1.) Solaris sucks anyway
Solaris predates Linux by a year and it's roots SunOS 4.X date back to 1984. What's more is that Sun Solaris has always run on superior hardware. The SPARC line they are on now is clearly superior hardware than anything x86 you can throw around, except *MAYBE* (but I doubt it) the latest offerings from IBM. And I do mean the machines IBM has put out in the last 6 months! But, I digress, this is not about hardware, it's about the OS. Solaris is a bullet-proof "old pro" that will just keep going and going and going. It's got great manageability, pretty good GNU support, and superior support.
Plus it has SMP support for UltraSparc III!
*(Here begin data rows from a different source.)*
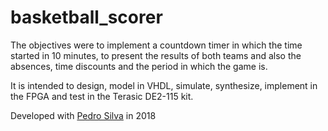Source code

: # basketball_scorer

The objectives were to implement a countdown timer in which the time started in 10 minutes, to present the results of both teams and also the absences, time discounts and the period in which the game is.

It is intended to design, model in VHDL, simulate, synthesize, implement in the FPGA and test in the Terasic DE2-115 kit.

Developed with [Pedro Silva](https://github.com/pedromsilva99) in 2018


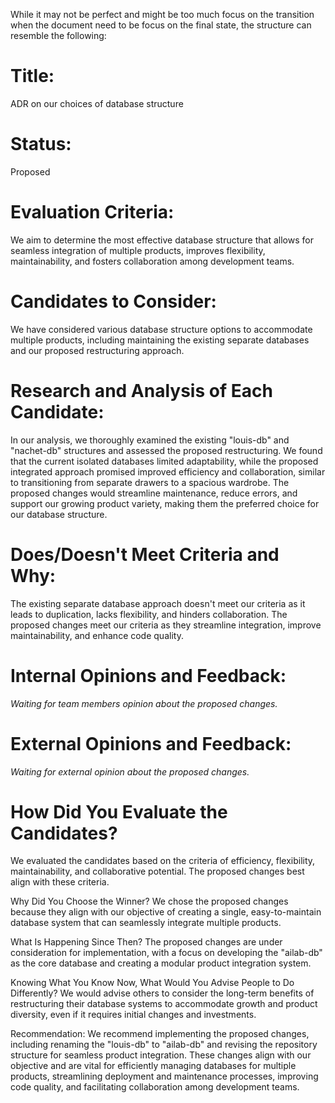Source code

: While it may not be perfect and might be too much focus on the transition when the document need to be focus on the final state, the structure can resemble the following:

# Title:
ADR on our choices of database structure

# Status:
Proposed

# Evaluation Criteria:
We aim to determine the most effective database structure that allows for seamless integration of multiple products, improves flexibility, maintainability, and fosters collaboration among development teams.

# Candidates to Consider:
We have considered various database structure options to accommodate multiple products, including maintaining the existing separate databases and our proposed restructuring approach.

# Research and Analysis of Each Candidate:
In our analysis, we thoroughly examined the existing "louis-db" and "nachet-db" structures and assessed the proposed restructuring. We found that the current isolated databases limited adaptability, while the proposed integrated approach promised improved efficiency and collaboration, similar to transitioning from separate drawers to a spacious wardrobe. The proposed changes would streamline maintenance, reduce errors, and support our growing product variety, making them the preferred choice for our database structure.

# Does/Doesn't Meet Criteria and Why:
The existing separate database approach doesn't meet our criteria as it leads to duplication, lacks flexibility, and hinders collaboration. The proposed changes meet our criteria as they streamline integration, improve maintainability, and enhance code quality.

# Internal Opinions and Feedback:
_Waiting for team members opinion about the proposed changes._

# External Opinions and Feedback:
_Waiting for external opinion about the proposed changes._

# How Did You Evaluate the Candidates?
We evaluated the candidates based on the criteria of efficiency, flexibility, maintainability, and collaborative potential. The proposed changes best align with these criteria.

Why Did You Choose the Winner?
We chose the proposed changes because they align with our objective of creating a single, easy-to-maintain database system that can seamlessly integrate multiple products.

What Is Happening Since Then?
The proposed changes are under consideration for implementation, with a focus on developing the "ailab-db" as the core database and creating a modular product integration system.

Knowing What You Know Now, What Would You Advise People to Do Differently?
We would advise others to consider the long-term benefits of restructuring their database systems to accommodate growth and product diversity, even if it requires initial changes and investments.

Recommendation:
We recommend implementing the proposed changes, including renaming the "louis-db" to "ailab-db" and revising the repository structure for seamless product integration. These changes align with our objective and are vital for efficiently managing databases for multiple products, streamlining deployment and maintenance processes, improving code quality, and facilitating collaboration among development teams.
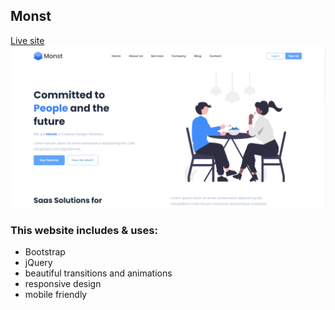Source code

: ## Monst

[Live site](https://sam4web.github.io/monst-template/)
[![project preview](./project-preview.png)](https://sam4web.github.io/monst-template/)

### This website includes & uses:

- Bootstrap
- jQuery
- beautiful transitions and animations
- responsive design
- mobile friendly
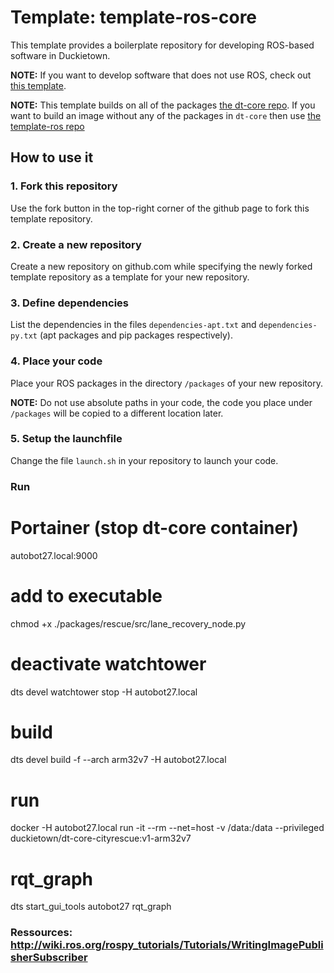 # Template: template-ros-core

This template provides a boilerplate repository
for developing ROS-based software in Duckietown.

**NOTE:** If you want to develop software that does not use
ROS, check out [this template](https://github.com/duckietown/template-basic).

**NOTE:** This template builds on all of the packages [the dt-core repo](https://github.com/duckietown/dt-core). If you want to build an image without any of the packages in `dt-core` then use [the template-ros repo](https://github.com/duckietown/template-ros)


## How to use it

### 1. Fork this repository

Use the fork button in the top-right corner of the github page to fork this template repository.


### 2. Create a new repository

Create a new repository on github.com while
specifying the newly forked template repository as
a template for your new repository.


### 3. Define dependencies

List the dependencies in the files `dependencies-apt.txt` and
`dependencies-py.txt` (apt packages and pip packages respectively).


### 4. Place your code

Place your ROS packages in the directory `/packages` of
your new repository.

**NOTE:** Do not use absolute paths in your code,
the code you place under `/packages` will be copied to
a different location later.


### 5. Setup the launchfile

Change the file `launch.sh` in your repository to
launch your code.

### Run
# Portainer (stop dt-core container)
autobot27.local:9000
# add to executable
chmod +x ./packages/rescue/src/lane_recovery_node.py
# deactivate watchtower
dts devel watchtower stop -H autobot27.local
# build
dts devel build -f --arch arm32v7 -H autobot27.local
# run
docker -H autobot27.local run -it --rm --net=host -v /data:/data --privileged duckietown/dt-core-cityrescue:v1-arm32v7
# rqt_graph
dts start_gui_tools autobot27
rqt_graph
### Ressources: http://wiki.ros.org/rospy_tutorials/Tutorials/WritingImagePublisherSubscriber
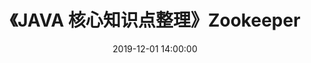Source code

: ---
title: 《JAVA 核心知识点整理》Zookeeper
date: 2019-12-01 14:00:00
tag: 
  - JAVA核心知识点整理
  - hide
categories:
  - 读书笔记
  - JAVA核心知识点整理
---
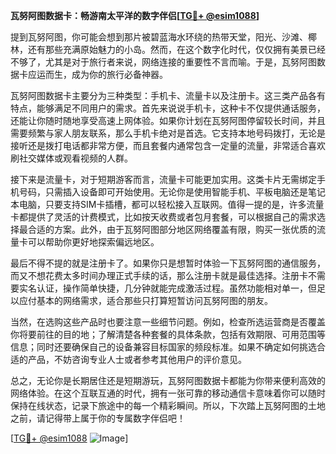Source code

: **瓦努阿图数据卡：畅游南太平洋的数字伴侣[[TG💪+ @esim1088](https://t.me/s/esim1088)]**

提到瓦努阿图，你可能会想到那片被碧蓝海水环绕的热带天堂，阳光、沙滩、椰林，还有那些充满原始魅力的小岛。然而，在这个数字化时代，仅仅拥有美景已经不够了，尤其是对于旅行者来说，网络连接的重要性不言而喻。于是，瓦努阿图数据卡应运而生，成为你的旅行必备神器。

瓦努阿图数据卡主要分为三种类型：手机卡、流量卡以及注册卡。这三类产品各有特点，能够满足不同用户的需求。首先来说说手机卡，这种卡不仅提供通话服务，还能让你随时随地享受高速上网体验。如果你计划在瓦努阿图停留较长时间，并且需要频繁与家人朋友联系，那么手机卡绝对是首选。它支持本地号码拨打，无论是接听还是拨打电话都非常方便，而且套餐内通常包含一定量的流量，非常适合喜欢刷社交媒体或观看视频的人群。

接下来是流量卡，对于短期游客而言，流量卡可能更加实用。这类卡片无需绑定手机号码，只需插入设备即可开始使用。无论你是使用智能手机、平板电脑还是笔记本电脑，只要支持SIM卡插槽，都可以轻松接入互联网。值得一提的是，许多流量卡都提供了灵活的计费模式，比如按天收费或者包月套餐，可以根据自己的需求选择最合适的方案。此外，由于瓦努阿图部分地区网络覆盖有限，购买一张优质的流量卡可以帮助你更好地探索偏远地区。

最后不得不提的就是注册卡了。如果你只是想暂时体验一下瓦努阿图的通信服务，而又不想花费太多时间办理正式手续的话，那么注册卡就是最佳选择。注册卡不需要实名认证，操作简单快捷，几分钟就能完成激活过程。虽然功能相对单一，但足以应付基本的网络需求，适合那些只打算短暂访问瓦努阿图的朋友。

当然，在选购这些产品时也要注意一些细节问题。例如，检查所选运营商是否覆盖你将要前往的目的地；了解清楚各种套餐的具体条款，包括有效期限、可用范围等信息；同时还要确保自己的设备兼容目标国家的频段标准。如果不确定如何挑选合适的产品，不妨咨询专业人士或者参考其他用户的评价意见。

总之，无论你是长期居住还是短期游玩，瓦努阿图数据卡都能为你带来便利高效的网络体验。在这个互联互通的时代，拥有一张可靠的移动通信卡意味着你可以随时保持在线状态，记录下旅途中的每一个精彩瞬间。所以，下次踏上瓦努阿图的土地之前，请记得带上属于你的专属数字伴侣吧！

[[TG💪+ @esim1088](https://t.me/s/esim1088) ![Image](https://i.postimg.cc/4NQfJmqS/Snipaste-2025-05-13-00-14-12.png)]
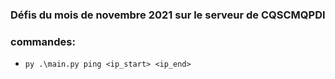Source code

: ### Défis du mois de novembre 2021 sur le serveur de CQSCMQPDI

### commandes:
- `py .\main.py ping <ip_start> <ip_end>`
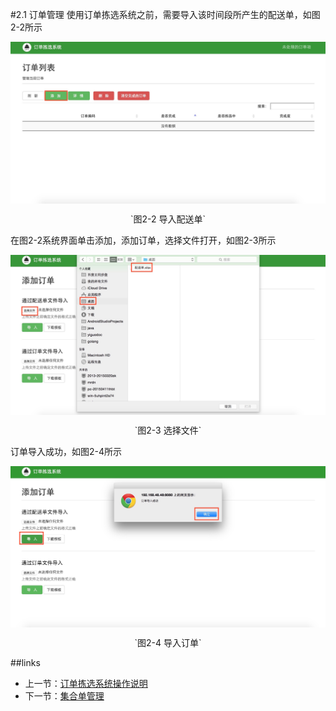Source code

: #2.1 订单管理
使用订单拣选系统之前，需要导入该时间段所产生的配送单，如图2-2所示

<img src="images/订单列表.png" width = "" height = "" alt="拣选系统" align=center />
 <p align=center> `图2-2 导入配送单` </p>

在图2-2系统界面单击添加，添加订单，选择文件打开，如图2-3所示

<img src="images/添加订单.png" width = "" height = "" alt="拣选系统" align=center />
 <p align=center> `图2-3 选择文件` </p>

订单导入成功，如图2-4所示

<img src="images/订单导入成功.png" width = "" height = "" alt="拣选系统" align=center />
 <p align=center> `图2-4 导入订单` </p>

##links
+ 上一节：[订单拣选系统操作说明](02.0.md)
+ 下一节：[集合单管理](02.2.md)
2.) Why is Sun open-sourcing Solaris??? They won't make any more profit out of it, seeing as though they wouldn't be paid anything for Solaris???
Why the hell does anyone open-source anything? To gain mindshare, to gain more users, to sell more (superior) hardware, to make Sun successful. Of course they're not going to make money by making Solaris open-source!
Personally, I'm really happy Sun will be doing this. I think it's a great move, and will help everyone using SPARC hardware. I think Linux will benefit greatly by people looking at Solaris and deciding to make a few tweaks here and there.
Honestly I don't know if they'll be able to open-source it all just because I think some of the lower level functionality of their hardware could be given away (think E10k extensions) if they release that code.
I don't know that. All I know is that all you Linux evangelists out there should be welcoming a new "brother" into the open source community.
-Steveas the post says:
"Solaris will initially be 'free' (as in beer with an annual subscription fee for bug fixes and support)."
this model worries me, both with redhat and now solaris: if income arises not from the -RELEASE versions of the software, but rather from the PATCHES, what incentive is there to create a stable, bug-free -RELEASE? indeed, it would actually be to the companies' advantage to intentionally include bugs in the -RELEASE versions, in order to drive demand for patches...
if i'm a grammar nazi, you're an illiteracy nazi.